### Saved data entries
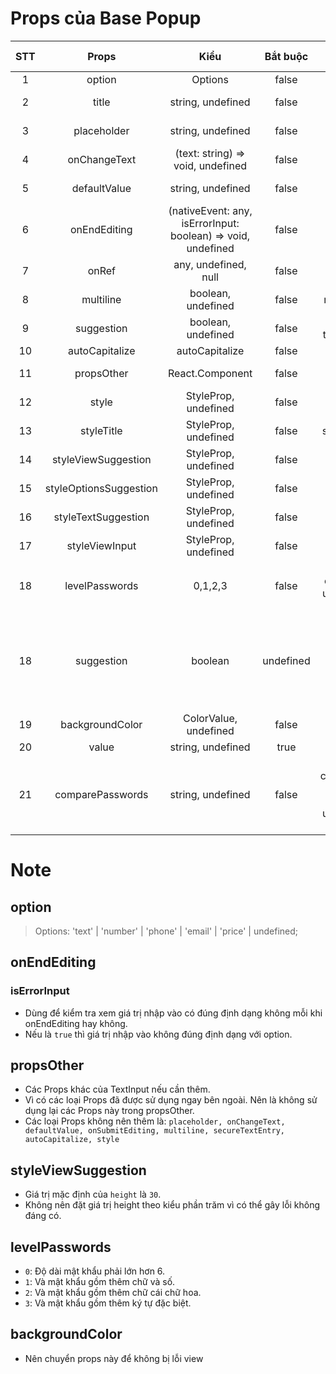 # Props của Base Popup
| STT | Props | Kiểu | Bắt buộc | Mô tả | Giá trị mặc định
| :----:|:-------------:|:---------:|:-----------:|:------------------:|:------------------:|
| 1 | option | Options | false | options TextInput | text |
| 2 | title | string, undefined | false | title above TextInput | undefined |
| 3 | placeholder | string, undefined | false | placeholder TextInput | undefined |
| 4 | onChangeText | (text: string) => void, undefined | false | onChangeText TextInput | undefined |
| 5 | defaultValue | string, undefined | false | defaultValue TextInput | undefined |
| 6 | onEndEditing | (nativeEvent: any, isErrorInput: boolean) => void, undefined | false | onEndEditing TextInput | undefined |
| 7 | onRef | any, undefined, null | false | ref TextInput | |
| 8 | multiline | boolean, undefined | false | multiline TextInput | undefined |
| 9 | suggestion | boolean, undefined | false | if true, suggest table price is show | undefined |
| 10 | autoCapitalize | autoCapitalize | false | autoCapitalize | undefined |
| 11 | propsOther | React.Component<TextInputProps> | false | Props other TextInput | undefined |
| 12 | style | StyleProp<ViewStyle>, undefined | false |  style TextInput | undefined |
| 13 | styleTitle | StyleProp<TextStyle>, undefined | false | style title TextInput | undefined |
| 14 | styleViewSuggestion | StyleProp<ViewStyle>, undefined | false | style view suggestion | undefined |
| 15 | styleOptionsSuggestion | StyleProp<ViewStyle>, undefined | false | style options suggestion | undefined |
| 16 | styleTextSuggestion | StyleProp<TextStyle>, undefined | false | style text suggestion | undefined |
| 17 | styleViewInput | StyleProp<ViewStyle>, undefined | false | style view cover TextInput | undefined |
| 18 | levelPasswords | 0,1,2,3 | false | The level security of password. Only use when `option = 'password'` | 0 |
| 18 | suggestion | boolean | undefined | false | show options suggestion if true. Only used when `option = price` | false |
| 19 | backgroundColor | ColorValue, undefined | false | background color of screen | #f0f0f0 |
| 20 | value | string, undefined | true | value TextInput | undefined |
| 21 | comparePasswords | string, undefined | false | value comparePasswords will compare with value input. Only use when `option = 'confirm`. | undefined
# Note
## option
> Options: 'text' | 'number' | 'phone' | 'email' | 'price' | undefined;
## onEndEditing
### isErrorInput
- Dùng để kiểm tra xem giá trị nhập vào có đúng định dạng không mỗi khi onEndEditing hay không.
- Nếu là `true` thì giá trị nhập vào không đúng định dạng với option.
## propsOther
- Các Props khác của TextInput nếu cần thêm.
- Vì có các loại Props đã được sử dụng ngay bên ngoài. Nên là không sử dụng lại các Props này trong propsOther.
- Các loại Props không nên thêm là: `placeholder, onChangeText, defaultValue, onSubmitEditing, multiline, secureTextEntry, autoCapitalize, style`
## styleViewSuggestion
- Giá trị mặc định của `height` là `30`.
- Không nên đặt giá trị height theo kiểu phần trăm vì có thể gây lỗi không đáng có.
## levelPasswords
- `0`: Độ dài mật khẩu phải lớn hơn 6.
- `1`: Và mật khẩu gồm thêm chữ và số.
- `2`: Và mật khẩu gồm thêm chữ cái chữ hoa.
- `3`: Và mật khẩu gồm thêm ký tự đặc biệt.
## backgroundColor
- Nên chuyển props này để không bị lỗi view


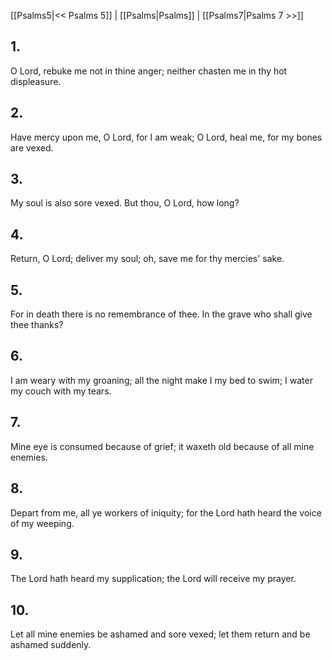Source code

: [[Psalms5|<< Psalms 5]] | [[Psalms|Psalms]] | [[Psalms7|Psalms 7 >>]]
## 1.
O Lord, rebuke me not in thine anger; neither chasten me in thy hot displeasure.
## 2.
Have mercy upon me, O Lord, for I am weak; O Lord, heal me, for my bones are vexed.
## 3.
My soul is also sore vexed. But thou, O Lord, how long?
## 4.
Return, O Lord; deliver my soul; oh, save me for thy mercies\' sake.
## 5.
For in death there is no remembrance of thee. In the grave who shall give thee thanks?
## 6.
I am weary with my groaning; all the night make I my bed to swim; I water my couch with my tears.
## 7.
Mine eye is consumed because of grief; it waxeth old because of all mine enemies.
## 8.
Depart from me, all ye workers of iniquity; for the Lord hath heard the voice of my weeping.
## 9.
The Lord hath heard my supplication; the Lord will receive my prayer.
## 10.
Let all mine enemies be ashamed and sore vexed; let them return and be ashamed suddenly.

### Directions
Across the entries above, how many lines contain "defaultValue"? Provide only the count.

### Result of the exercise
2